Le ministre de l’Économie n’a, pour l’heure, annoncé aucune date de dégel. Le dispositif pourrait, selon lui, reprendre d’ici fin de 2025. “L’incertitude persiste depuis le début de l’année et fragilise un secteur déjà en recul depuis plus de deux ans. Si les rénovations d’ampleur ont généré des fraudes, suspendre le dispositif ne serait ni audible ni acceptable face au défi majeur de la rénovation énergétique” souligne Jean-Christophe Repomp, président de la Capeb, la confédération de l’artisanat et des petites entreprises du bâtiment.
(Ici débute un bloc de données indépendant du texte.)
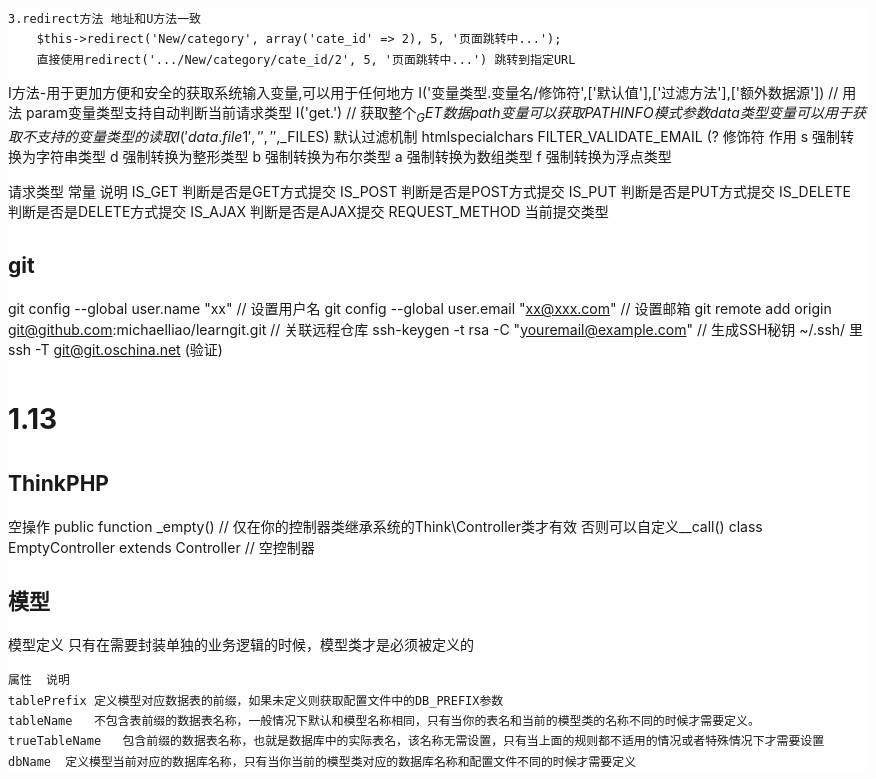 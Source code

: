 	3.redirect方法 地址和U方法一致 
		$this->redirect('New/category', array('cate_id' => 2), 5, '页面跳转中...');
		直接使用redirect('.../New/category/cate_id/2', 5, '页面跳转中...') 跳转到指定URL

I方法-用于更加方便和安全的获取系统输入变量,可以用于任何地方
	I('变量类型.变量名/修饰符',['默认值'],['过滤方法'],['额外数据源']) // 用法
    param变量类型支持自动判断当前请求类型
    I('get.') // 获取整个$_GET数据
    path变量可以获取PATHINFO模式参数
    data类型变量可以用于获取不支持的变量类型的读取
        I('data.file1','','',$_FILES)
    默认过滤机制 htmlspecialchars
    FILTER_VALIDATE_EMAIL (?
        修饰符 作用
        s   强制转换为字符串类型
        d   强制转换为整形类型
        b   强制转换为布尔类型
        a   强制转换为数组类型
        f   强制转换为浮点类型

请求类型
    常量  说明
    IS_GET  判断是否是GET方式提交
    IS_POST 判断是否是POST方式提交
    IS_PUT  判断是否是PUT方式提交
    IS_DELETE   判断是否是DELETE方式提交
    IS_AJAX 判断是否是AJAX提交
    REQUEST_METHOD  当前提交类型

git
------
git config --global user.name "xx" // 设置用户名
git config --global user.email "xx@xxx.com" // 设置邮箱
git remote add origin git@github.com:michaelliao/learngit.git // 关联远程仓库
ssh-keygen -t rsa -C "youremail@example.com" // 生成SSH秘钥 ~/.ssh/ 里
ssh -T git@git.oschina.net (验证)

1.13
=======
ThinkPHP
--------
空操作
    public function _empty() // 仅在你的控制器类继承系统的Think\Controller类才有效 否则可以自定义__call()
    class EmptyController extends Controller // 空控制器

模型
-------
模型定义
    只有在需要封装单独的业务逻辑的时候，模型类才是必须被定义的

    属性  说明
    tablePrefix 定义模型对应数据表的前缀，如果未定义则获取配置文件中的DB_PREFIX参数
    tableName   不包含表前缀的数据表名称，一般情况下默认和模型名称相同，只有当你的表名和当前的模型类的名称不同的时候才需要定义。
    trueTableName   包含前缀的数据表名称，也就是数据库中的实际表名，该名称无需设置，只有当上面的规则都不适用的情况或者特殊情况下才需要设置
    dbName  定义模型当前对应的数据库名称，只有当你当前的模型类对应的数据库名称和配置文件不同的时候才需要定义
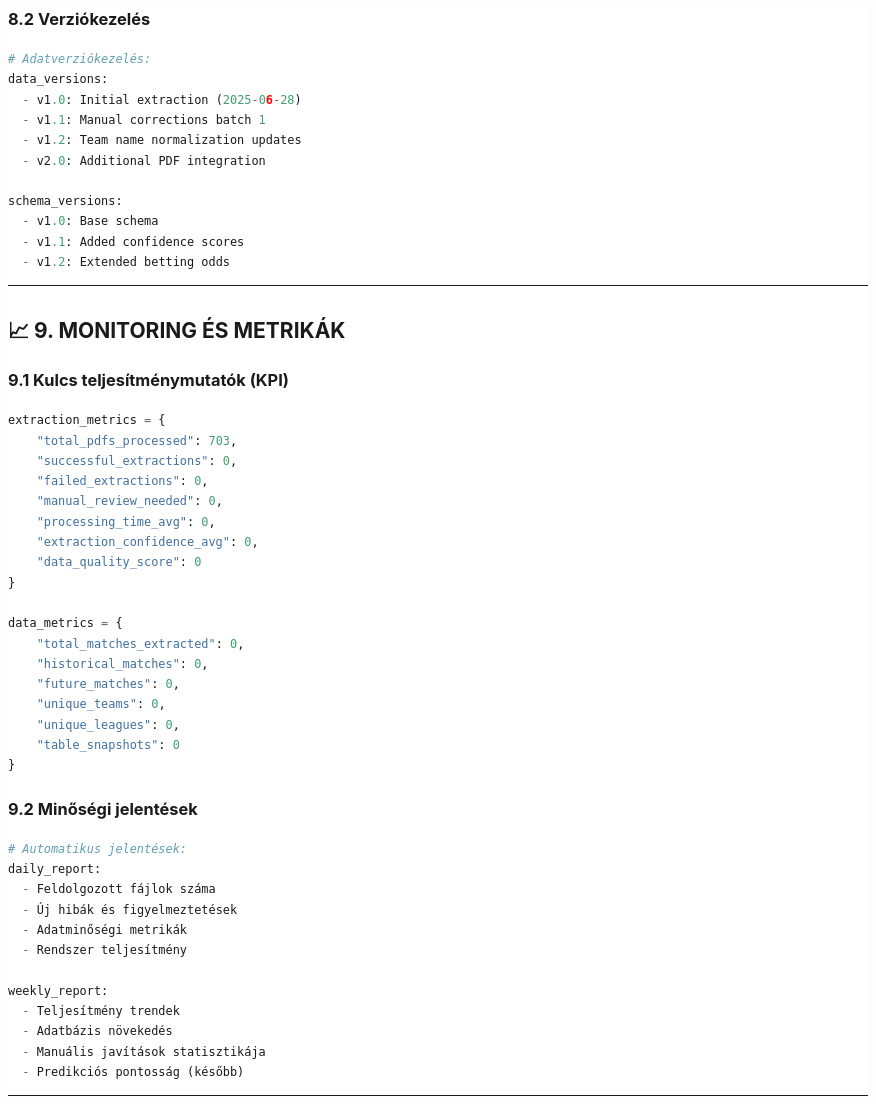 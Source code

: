 ### 8.2 Verziókezelés

```python
# Adatverziókezelés:
data_versions:
  - v1.0: Initial extraction (2025-06-28)
  - v1.1: Manual corrections batch 1
  - v1.2: Team name normalization updates
  - v2.0: Additional PDF integration

schema_versions:
  - v1.0: Base schema
  - v1.1: Added confidence scores
  - v1.2: Extended betting odds
```

---

## 📈 9. MONITORING ÉS METRIKÁK

### 9.1 Kulcs teljesítménymutatók (KPI)

```python
extraction_metrics = {
    "total_pdfs_processed": 703,
    "successful_extractions": 0,
    "failed_extractions": 0,
    "manual_review_needed": 0,
    "processing_time_avg": 0,
    "extraction_confidence_avg": 0,
    "data_quality_score": 0
}

data_metrics = {
    "total_matches_extracted": 0,
    "historical_matches": 0,
    "future_matches": 0,
    "unique_teams": 0,
    "unique_leagues": 0,
    "table_snapshots": 0
}
```

### 9.2 Minőségi jelentések

```python
# Automatikus jelentések:
daily_report:
  - Feldolgozott fájlok száma
  - Új hibák és figyelmeztetések
  - Adatminőségi metrikák
  - Rendszer teljesítmény

weekly_report:
  - Teljesítmény trendek
  - Adatbázis növekedés
  - Manuális javítások statisztikája
  - Predikciós pontosság (később)
```

--- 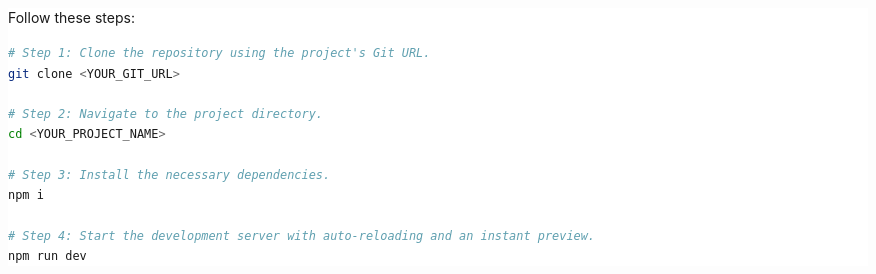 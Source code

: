 Follow these steps:

```sh
# Step 1: Clone the repository using the project's Git URL.
git clone <YOUR_GIT_URL>

# Step 2: Navigate to the project directory.
cd <YOUR_PROJECT_NAME>

# Step 3: Install the necessary dependencies.
npm i

# Step 4: Start the development server with auto-reloading and an instant preview.
npm run dev
```
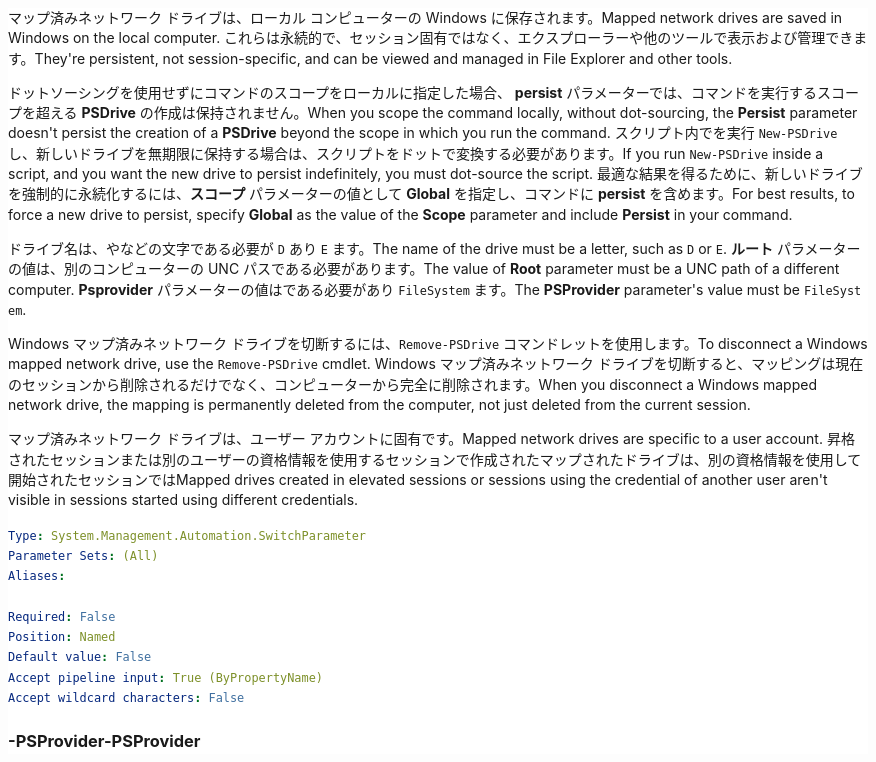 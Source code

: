 <span data-ttu-id="5f446-196">マップ済みネットワーク ドライブは、ローカル コンピューターの Windows に保存されます。</span><span class="sxs-lookup"><span data-stu-id="5f446-196">Mapped network drives are saved in Windows on the local computer.</span></span> <span data-ttu-id="5f446-197">これらは永続的で、セッション固有ではなく、エクスプローラーや他のツールで表示および管理できます。</span><span class="sxs-lookup"><span data-stu-id="5f446-197">They're persistent, not session-specific, and can be viewed and managed in File Explorer and other tools.</span></span>

<span data-ttu-id="5f446-198">ドットソーシングを使用せずにコマンドのスコープをローカルに指定した場合、 **persist** パラメーターでは、コマンドを実行するスコープを超える **PSDrive** の作成は保持されません。</span><span class="sxs-lookup"><span data-stu-id="5f446-198">When you scope the command locally, without dot-sourcing, the **Persist** parameter doesn't persist the creation of a **PSDrive** beyond the scope in which you run the command.</span></span> <span data-ttu-id="5f446-199">スクリプト内でを実行 `New-PSDrive` し、新しいドライブを無期限に保持する場合は、スクリプトをドットで変換する必要があります。</span><span class="sxs-lookup"><span data-stu-id="5f446-199">If you run `New-PSDrive` inside a script, and you want the new drive to persist indefinitely, you must dot-source the script.</span></span> <span data-ttu-id="5f446-200">最適な結果を得るために、新しいドライブを強制的に永続化するには、**スコープ** パラメーターの値として **Global** を指定し、コマンドに **persist** を含めます。</span><span class="sxs-lookup"><span data-stu-id="5f446-200">For best results, to force a new drive to persist, specify **Global** as the value of the **Scope** parameter and include **Persist** in your command.</span></span>

<span data-ttu-id="5f446-201">ドライブ名は、やなどの文字である必要が `D` あり `E` ます。</span><span class="sxs-lookup"><span data-stu-id="5f446-201">The name of the drive must be a letter, such as `D` or `E`.</span></span> <span data-ttu-id="5f446-202">**ルート** パラメーターの値は、別のコンピューターの UNC パスである必要があります。</span><span class="sxs-lookup"><span data-stu-id="5f446-202">The value of **Root** parameter must be a UNC path of a different computer.</span></span> <span data-ttu-id="5f446-203">**Psprovider** パラメーターの値はである必要があり `FileSystem` ます。</span><span class="sxs-lookup"><span data-stu-id="5f446-203">The **PSProvider** parameter's value must be `FileSystem`.</span></span>

<span data-ttu-id="5f446-204">Windows マップ済みネットワーク ドライブを切断するには、`Remove-PSDrive` コマンドレットを使用します。</span><span class="sxs-lookup"><span data-stu-id="5f446-204">To disconnect a Windows mapped network drive, use the `Remove-PSDrive` cmdlet.</span></span> <span data-ttu-id="5f446-205">Windows マップ済みネットワーク ドライブを切断すると、マッピングは現在のセッションから削除されるだけでなく、コンピューターから完全に削除されます。</span><span class="sxs-lookup"><span data-stu-id="5f446-205">When you disconnect a Windows mapped network drive, the mapping is permanently deleted from the computer, not just deleted from the current session.</span></span>

<span data-ttu-id="5f446-206">マップ済みネットワーク ドライブは、ユーザー アカウントに固有です。</span><span class="sxs-lookup"><span data-stu-id="5f446-206">Mapped network drives are specific to a user account.</span></span> <span data-ttu-id="5f446-207">昇格されたセッションまたは別のユーザーの資格情報を使用するセッションで作成されたマップされたドライブは、別の資格情報を使用して開始されたセッションでは</span><span class="sxs-lookup"><span data-stu-id="5f446-207">Mapped drives created in elevated sessions or sessions using the credential of another user aren't visible in sessions started using different credentials.</span></span>

```yaml
Type: System.Management.Automation.SwitchParameter
Parameter Sets: (All)
Aliases:

Required: False
Position: Named
Default value: False
Accept pipeline input: True (ByPropertyName)
Accept wildcard characters: False
```

### <span data-ttu-id="5f446-208">-PSProvider</span><span class="sxs-lookup"><span data-stu-id="5f446-208">-PSProvider</span></span>
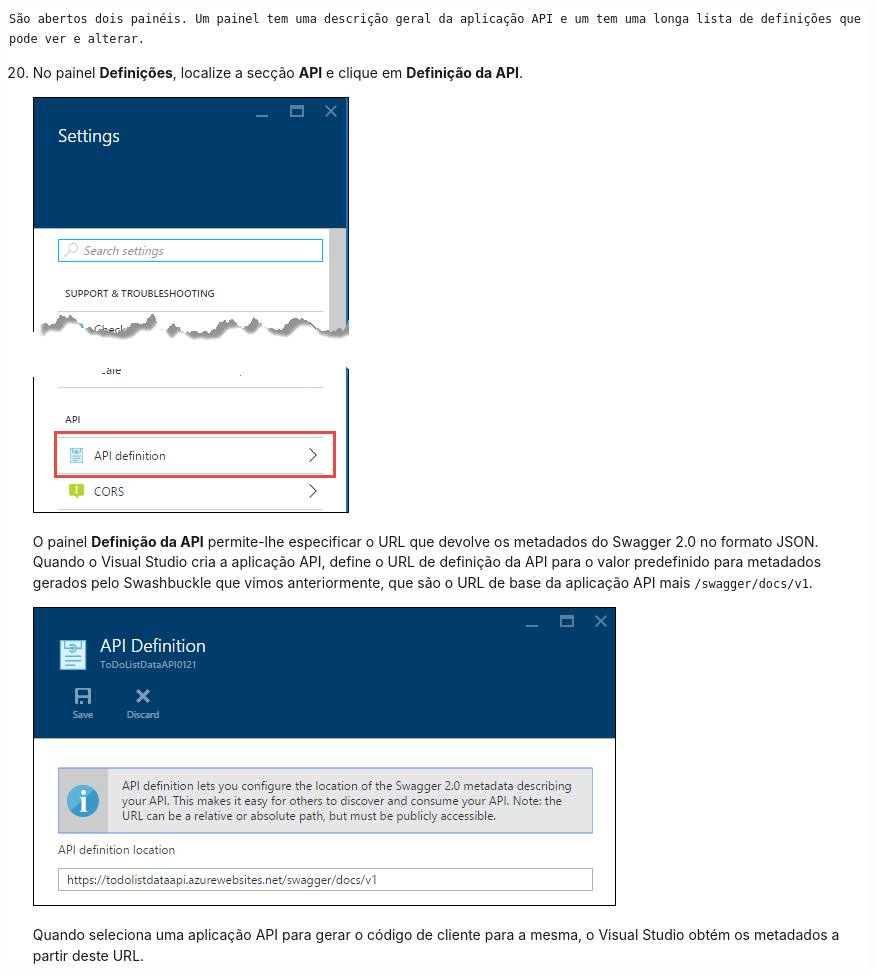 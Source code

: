     São abertos dois painéis. Um painel tem uma descrição geral da aplicação API e um tem uma longa lista de definições que pode ver e alterar.
20. No painel **Definições**, localize a secção **API** e clique em **Definição da API**.
    
    ![Definição da API no painel Definições](./media/app-service-api-dotnet-get-started/apidefinsettings.png)
    
    O painel **Definição da API** permite-lhe especificar o URL que devolve os metadados do Swagger 2.0 no formato JSON. Quando o Visual Studio cria a aplicação API, define o URL de definição da API para o valor predefinido para metadados gerados pelo Swashbuckle que vimos anteriormente, que são o URL de base da aplicação API mais `/swagger/docs/v1`.
    
    ![URL de definição da API](./media/app-service-api-dotnet-get-started/apidefurl.png)
    
    Quando seleciona uma aplicação API para gerar o código de cliente para a mesma, o Visual Studio obtém os metadados a partir deste URL.
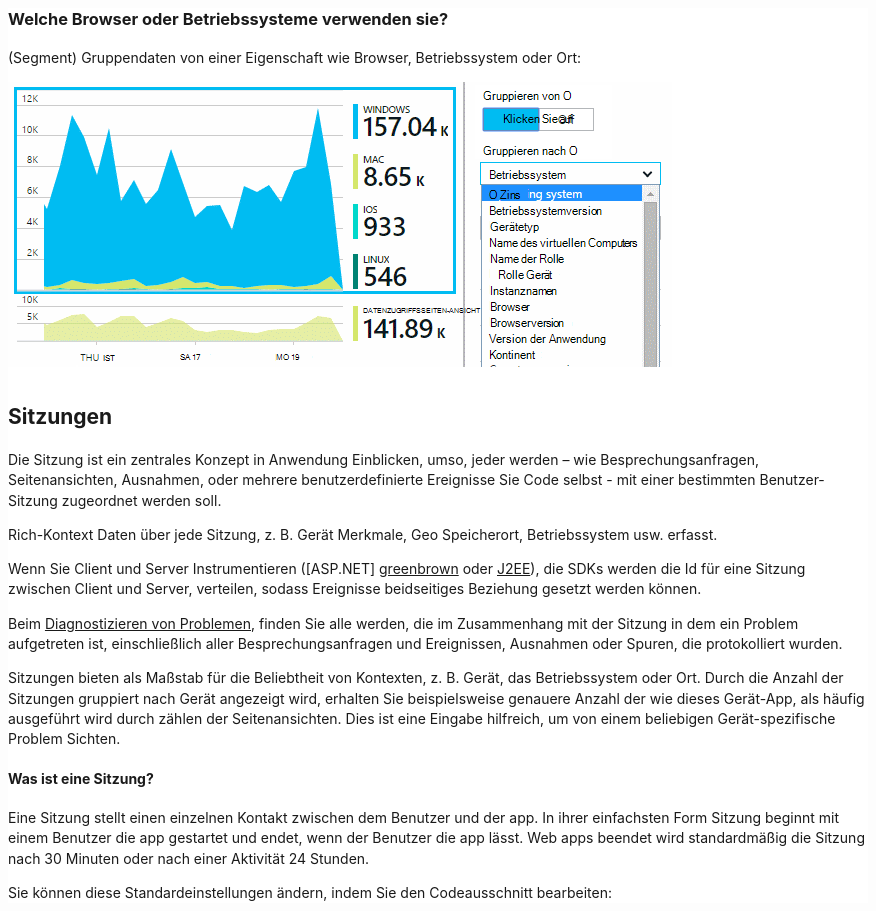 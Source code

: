 ### <a name="what-browsers-or-operating-systems-do-they-use"></a>Welche Browser oder Betriebssysteme verwenden sie?

(Segment) Gruppendaten von einer Eigenschaft wie Browser, Betriebssystem oder Ort:

![Wählen Sie ein Diagramm, eine einzelne Metrik angezeigt, wechseln Sie auf Gruppieren, und wählen Sie eine Eigenschaft](./media/app-insights-web-track-usage/03-browsers.png)


## <a name="sessions"></a>Sitzungen

Die Sitzung ist ein zentrales Konzept in Anwendung Einblicken, umso, jeder werden – wie Besprechungsanfragen, Seitenansichten, Ausnahmen, oder mehrere benutzerdefinierte Ereignisse Sie Code selbst - mit einer bestimmten Benutzer-Sitzung zugeordnet werden soll. 

Rich-Kontext Daten über jede Sitzung, z. B. Gerät Merkmale, Geo Speicherort, Betriebssystem usw. erfasst.

Wenn Sie Client und Server Instrumentieren ([ASP.NET] [ greenbrown] oder [J2EE][java]), die SDKs werden die Id für eine Sitzung zwischen Client und Server, verteilen, sodass Ereignisse beidseitiges Beziehung gesetzt werden können.

Beim [Diagnostizieren von Problemen][diagnostic], finden Sie alle werden, die im Zusammenhang mit der Sitzung in dem ein Problem aufgetreten ist, einschließlich aller Besprechungsanfragen und Ereignissen, Ausnahmen oder Spuren, die protokolliert wurden.

Sitzungen bieten als Maßstab für die Beliebtheit von Kontexten, z. B. Gerät, das Betriebssystem oder Ort. Durch die Anzahl der Sitzungen gruppiert nach Gerät angezeigt wird, erhalten Sie beispielsweise genauere Anzahl der wie dieses Gerät-App, als häufig ausgeführt wird durch zählen der Seitenansichten. Dies ist eine Eingabe hilfreich, um von einem beliebigen Gerät-spezifische Problem Sichten.


#### <a name="whats-a-session"></a>Was ist eine Sitzung?

Eine Sitzung stellt einen einzelnen Kontakt zwischen dem Benutzer und der app. In ihrer einfachsten Form Sitzung beginnt mit einem Benutzer die app gestartet und endet, wenn der Benutzer die app lässt. Web apps beendet wird standardmäßig die Sitzung nach 30 Minuten oder nach einer Aktivität 24 Stunden. 

Sie können diese Standardeinstellungen ändern, indem Sie den Codeausschnitt bearbeiten:


[api]: app-insights-api-custom-events-metrics.md
[availability]: app-insights-monitor-web-app-availability.md
[client]: app-insights-javascript.md
[diagnostic]: app-insights-diagnostic-search.md
[greenbrown]: app-insights-asp-net.md
[java]: app-insights-java-get-started.md
[metrics]: app-insights-metrics-explorer.md
[portal]: http://portal.azure.com/
[windows]: app-insights-windows-get-started.md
Ce "stop and go" est un mauvais signal et un arrêt de longue durée serait problématique pour les entreprises qui opèrent les travaux. Durant le gel du dispositif, le gouvernement veut travailler à mieux détecter les fraudes potentielles en amont pour accélérer le traitement des dossiers. Pour 2026, les arbitrages seront rendus cet été dans le contexte de trouver 40 milliards d’euros d’économies.“Il y a de l’inquiétude. Mais l’investissement public dans la rénovation énergétique est, à terme, source d’économies pour l’État. En éradiquant la précarité énergétique, on prévient des maladies respiratoires et cardiovasculaires. Selon nos estimations, cela pourrait permettre 500 millions d’euros d’économies annuelles pour la Sécurité sociale” explique Damien Barbosa.
En éradiquant la précarité énergétique, on prévient des maladies respiratoires et cardiovasculaires
Certains insistent sur les retombées économiques pour l'État. “MaPrimeRénov’ représente 2,3 milliards d’euros, mais elle génère 12 à 13 milliards d’activités, avec des retombées fiscales et sociales bien supérieures aux sommes engagées. Ce n’est pas une simple dépense, c’est un investissement” rappelle Jean-Christophe Repomb. La Capeb demande à la ministre du logement d’élargir le dispositif au-delà de la rénovation d’ampleur. MaPrimeRénov’ a permis de financer la rénovation énergétique de 2,5 millions de logements depuis sa création.